** Opening INFORMATION SHOWN block **

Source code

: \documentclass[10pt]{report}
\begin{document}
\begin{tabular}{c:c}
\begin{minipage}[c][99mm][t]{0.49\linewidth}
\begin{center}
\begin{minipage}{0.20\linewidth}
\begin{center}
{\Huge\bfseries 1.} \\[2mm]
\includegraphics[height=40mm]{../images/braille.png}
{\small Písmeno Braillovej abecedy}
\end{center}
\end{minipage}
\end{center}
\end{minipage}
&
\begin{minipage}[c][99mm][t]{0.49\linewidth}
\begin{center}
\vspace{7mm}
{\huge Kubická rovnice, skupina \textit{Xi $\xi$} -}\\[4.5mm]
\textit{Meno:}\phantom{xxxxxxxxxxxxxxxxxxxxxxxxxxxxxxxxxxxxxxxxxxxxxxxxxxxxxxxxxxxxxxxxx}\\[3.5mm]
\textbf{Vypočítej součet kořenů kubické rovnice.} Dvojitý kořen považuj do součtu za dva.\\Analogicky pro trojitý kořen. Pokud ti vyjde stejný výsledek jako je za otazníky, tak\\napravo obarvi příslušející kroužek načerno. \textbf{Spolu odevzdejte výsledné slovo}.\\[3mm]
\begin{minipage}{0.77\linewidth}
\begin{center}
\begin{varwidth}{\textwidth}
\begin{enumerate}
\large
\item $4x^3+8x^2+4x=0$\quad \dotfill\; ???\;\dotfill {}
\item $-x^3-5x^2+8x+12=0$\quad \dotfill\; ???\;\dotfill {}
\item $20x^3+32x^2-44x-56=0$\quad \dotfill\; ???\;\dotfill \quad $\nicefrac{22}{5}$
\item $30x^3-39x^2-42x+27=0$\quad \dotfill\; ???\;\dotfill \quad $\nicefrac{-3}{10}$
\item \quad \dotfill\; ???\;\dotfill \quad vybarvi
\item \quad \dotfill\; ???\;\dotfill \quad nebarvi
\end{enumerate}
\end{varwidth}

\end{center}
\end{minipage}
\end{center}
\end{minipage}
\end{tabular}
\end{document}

** Closing INFORMATION SHOWN block **

- **YOUR OBJECTIVE**: Each line from the one with "součet kořenů kubické" through the end of the records above should be written out exactly. No other line should appear.

- **ANSWER FOR THE TASK**:
\textbf{Vypočítej součet kořenů kubické rovnice.} Dvojitý kořen považuj do součtu za dva.\\Analogicky pro trojitý kořen. Pokud ti vyjde stejný výsledek jako je za otazníky, tak\\napravo obarvi příslušející kroužek načerno. \textbf{Spolu odevzdejte výsledné slovo}.\\[3mm]
\begin{minipage}{0.77\linewidth}
\begin{center}
\begin{varwidth}{\textwidth}
\begin{enumerate}
\large
\item $4x^3+8x^2+4x=0$\quad \dotfill\; ???\;\dotfill {}
\item $-x^3-5x^2+8x+12=0$\quad \dotfill\; ???\;\dotfill {}
\item $20x^3+32x^2-44x-56=0$\quad \dotfill\; ???\;\dotfill \quad $\nicefrac{22}{5}$
\item $30x^3-39x^2-42x+27=0$\quad \dotfill\; ???\;\dotfill \quad $\nicefrac{-3}{10}$
\item \quad \dotfill\; ???\;\dotfill \quad vybarvi
\item \quad \dotfill\; ???\;\dotfill \quad nebarvi
\end{enumerate}
\end{varwidth}

\end{center}
\end{minipage}
\end{center}
\end{minipage}
\end{tabular}
\end{document}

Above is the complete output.